Das queixas que lhe chegaram por telefone ou pela página do Facebook do blogue, há relatos de advogados que conseguem fazer uma peça processual, mas no momento de a submeter o sistema aponta um erro. O advogado teme que se percam processos e que “haja advogados a aproveitarem-se disso”, disse.

O advogado recorda o que aconteceu em 2004, “com a criação dos Juízos de Execução de Lisboa e do Porto, “que culminou com mais de 120 000 processos por autuar e distribuir. Alguns desses processos estão ainda hoje pendentes”, diz.

Os problemas do CITIUS não são novos. “O sistema não centraliza a informação. Por exemplo, se for testemunha em mais que um processo e eu fizer uma pesquisa pelo seu nome, só me aparece uma vez. E a cada vez que é testemunha, é necessário introduzir de novo a informação. Porque ele não reconhece”, explica. Também as palavras acentuadas podem fazer com que os documentos dispersem. “Se um funcionário puser acento e outro não, nada fica junto”, avisa.
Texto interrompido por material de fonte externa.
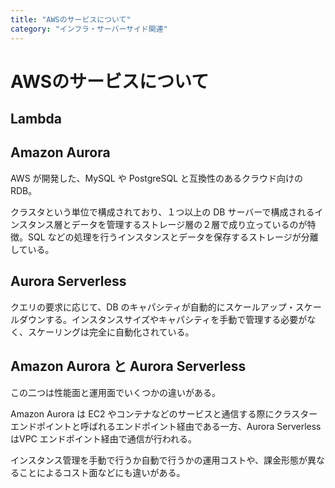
 ```yaml
---
title: "AWSのサービスについて"
category: "インフラ・サーバーサイド関連"
---
```


# AWSのサービスについて

## Lambda

## Amazon Aurora

AWS が開発した、MySQL や PostgreSQL と互換性のあるクラウド向けの RDB。

クラスタという単位で構成されており、１つ以上の DB サーバーで構成されるインスタンス層とデータを管理するストレージ層の２層で成り立っているのが特徴。SQL などの処理を行うインスタンスとデータを保存するストレージが分離している。

## Aurora Serverless

クエリの要求に応じて、DB のキャパシティが自動的にスケールアップ・スケールダウンする。インスタンスサイズやキャパシティを手動で管理する必要がなく、スケーリングは完全に自動化されている。

## Amazon Aurora と Aurora Serverless

この二つは性能面と運用面でいくつかの違いがある。

Amazon Aurora は EC2 やコンテナなどのサービスと通信する際にクラスターエンドポイントと呼ばれるエンドポイント経由である一方、Aurora Serverless はVPC エンドポイント経由で通信が行われる。

インスタンス管理を手動で行うか自動で行うかの運用コストや、課金形態が異なることによるコスト面などにも違いがある。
Problemas já tinham sido detetados em 2011, quando o então Governo decidiu contratar uma empresa para atualizar o sistema dos tribunais, criado em 2000 por um grupo de oficiais de justiça interessado em programação. “Em vez de se ter criado um sistema novo, foram-se fazendo atualizações em cima de uma casa sem fundações”, critica Rui Maurício.

A auditoria feita pela empresa em causa, a Critical Software, revelou a existência de componentes “suportadas por tecnologias obsoletas”. Posteriormente, um relatório feito por técnicos do já extinto Instituto de Tecnologias de Informação na Justiça (ITIJ) referia com “convicção” que não seria possível “a evolução do sistema “sem se refazer todo o projeto relativo ao sistema de informação dos tribunais, incluindo a necessária mudança de arquitetura e de filosofia de funcionamento“.
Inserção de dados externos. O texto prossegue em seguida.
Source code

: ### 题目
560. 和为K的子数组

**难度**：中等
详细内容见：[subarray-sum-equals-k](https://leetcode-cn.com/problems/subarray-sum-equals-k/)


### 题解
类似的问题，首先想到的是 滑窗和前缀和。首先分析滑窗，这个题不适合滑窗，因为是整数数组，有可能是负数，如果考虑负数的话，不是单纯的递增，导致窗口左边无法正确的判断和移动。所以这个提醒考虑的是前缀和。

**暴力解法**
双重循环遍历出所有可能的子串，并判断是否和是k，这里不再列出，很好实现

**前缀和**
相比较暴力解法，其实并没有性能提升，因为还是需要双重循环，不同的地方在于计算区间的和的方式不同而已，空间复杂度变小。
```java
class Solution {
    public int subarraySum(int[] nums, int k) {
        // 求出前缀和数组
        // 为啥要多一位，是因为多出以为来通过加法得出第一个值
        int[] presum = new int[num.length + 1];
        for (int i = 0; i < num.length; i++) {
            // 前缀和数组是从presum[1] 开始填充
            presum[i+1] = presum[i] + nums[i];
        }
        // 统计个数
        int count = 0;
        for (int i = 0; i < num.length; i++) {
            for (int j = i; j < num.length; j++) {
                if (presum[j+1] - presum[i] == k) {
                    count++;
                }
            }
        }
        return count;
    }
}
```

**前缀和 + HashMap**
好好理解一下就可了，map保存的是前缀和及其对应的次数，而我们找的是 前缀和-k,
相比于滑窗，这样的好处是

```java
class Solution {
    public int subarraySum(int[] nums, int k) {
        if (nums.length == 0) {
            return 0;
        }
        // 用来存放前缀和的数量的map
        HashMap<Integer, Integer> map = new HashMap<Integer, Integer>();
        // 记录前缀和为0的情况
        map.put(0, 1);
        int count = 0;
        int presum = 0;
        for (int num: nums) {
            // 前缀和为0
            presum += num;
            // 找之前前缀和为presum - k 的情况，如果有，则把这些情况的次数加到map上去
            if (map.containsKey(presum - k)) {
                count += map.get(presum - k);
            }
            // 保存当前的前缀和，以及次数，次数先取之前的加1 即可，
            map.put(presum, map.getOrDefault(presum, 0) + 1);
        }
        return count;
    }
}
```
No plano da reforma da justiça, o Governo incluiu uma nova Plataforma da Justiça – onde incluiria o sistema informático dos tribunais e de todas as forças e serviços de segurança. Rui Maurício ainda integrou o grupo de trabalho – resultante de uma portaria publicada em 2011, por imposição da troika. “Mas quando o responsável pela equipa percebeu que não havia condições para continuar, afastou-se”, conta.
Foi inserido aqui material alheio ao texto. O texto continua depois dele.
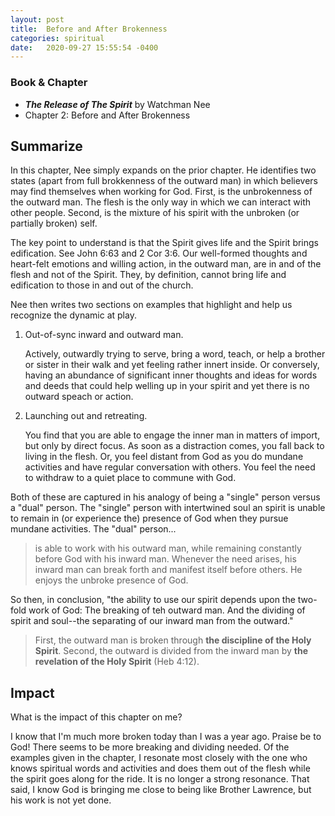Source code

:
 ```yaml
---
layout: post
title:  Before and After Brokenness
categories: spiritual
date:   2020-09-27 15:55:54 -0400
---
```


### Book & Chapter

- ___The Release of The Spirit___ by Watchman Nee
- Chapter 2: Before and After Brokenness

## Summarize

In this chapter, Nee simply expands on the prior chapter.  He identifies two states (apart from full brokkenness of the outward man) in which believers may find themselves when working for God.  First, is the unbrokenness of the outward man.  The flesh is the only way in which we can interact with other people.  Second, is the mixture of his spirit with the unbroken (or partially broken) self.

The key point to understand is that the Spirit gives life and the Spirit brings edification.  See John 6:63 and 2 Cor 3:6.  Our well-formed thoughts and heart-felt emotions and willing action, in the outward man, are in and of the flesh and not of the Spirit.  They, by definition, cannot bring life and edification to those in and out of the church.

Nee then writes two sections on examples that highlight and help us recognize the dynamic at play.

1.  Out-of-sync inward and outward man.
    
    Actively, outwardly trying to serve, bring a word, teach, or help a brother or sister in their walk and yet feeling rather innert inside.  Or conversely, having an abundance of significant inner thoughts and ideas for words and deeds that could help welling up in your spirit and yet there is no outward speach or action.

2.  Launching out and retreating.

    You find that you are able to engage the inner man in matters of import, but only by direct focus.  As soon as a distraction comes, you fall back to living in the flesh.  Or, you feel distant from God as you do mundane activities and have regular conversation with others.  You feel the need to withdraw to a quiet place to commune with God.
    
Both of these are captured in his analogy of being a "single" person versus a "dual" person.  The "single" person with intertwined soul an spirit is unable to remain in (or experience the) presence of God when they pursue mundane activities.  The "dual" person...

> is able to work with his outward man, while remaining constantly before God with his inward man.  Whenever the need arises, his inward man can break forth and manifest itself before others.  He enjoys the unbroke presence of God.

So then, in conclusion, "the ability to use our spirit depends upon the two-fold work of God:  The breaking of teh outward man.  And the dividing of spirit and soul--the separating of our inward man from the outward."

> First, the outward man is broken through __the discipline of the Holy Spirit__.  Second, the outward is divided from the inward man by __the revelation of the Holy Spirit__ (Heb 4:12).

## Impact

What is the impact of this chapter on me?

I know that I'm much more broken today than I was a year ago.  Praise be to God!  There seems to be more breaking and dividing needed.  Of the examples given in the chapter, I resonate most closely with the one who knows spiritual words and activities and does them out of the flesh while the spirit goes along for the ride.  It is no longer a strong resonance.  That said, I know God is bringing me close to being like Brother Lawrence, but his work is not yet done.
Na última sexta-feira, depois de uma reunião de emergência, a DGAJ emitiu um comunicado a dar indicações aos operadores judiciários para os próximos dias. Considerando necessária a tramitação de um total de 3,2 milhões de processos, 80 milhões de documentos e 120 mil milhões de atos processuais, o Ministério da Justiça recomenda que advogados e funcionários recorram às vias alternativas, ou seja ao fax e à carta registada. Exceção para os atos ainda não migrados. Nestes, os profissionais deverão aguardar.

A DGAJ vai emitir uma declaração sobre a inoperacionalidade do sistema para que os advogados possam, depois, justificar todos os atos processuais feitos fora de prazo.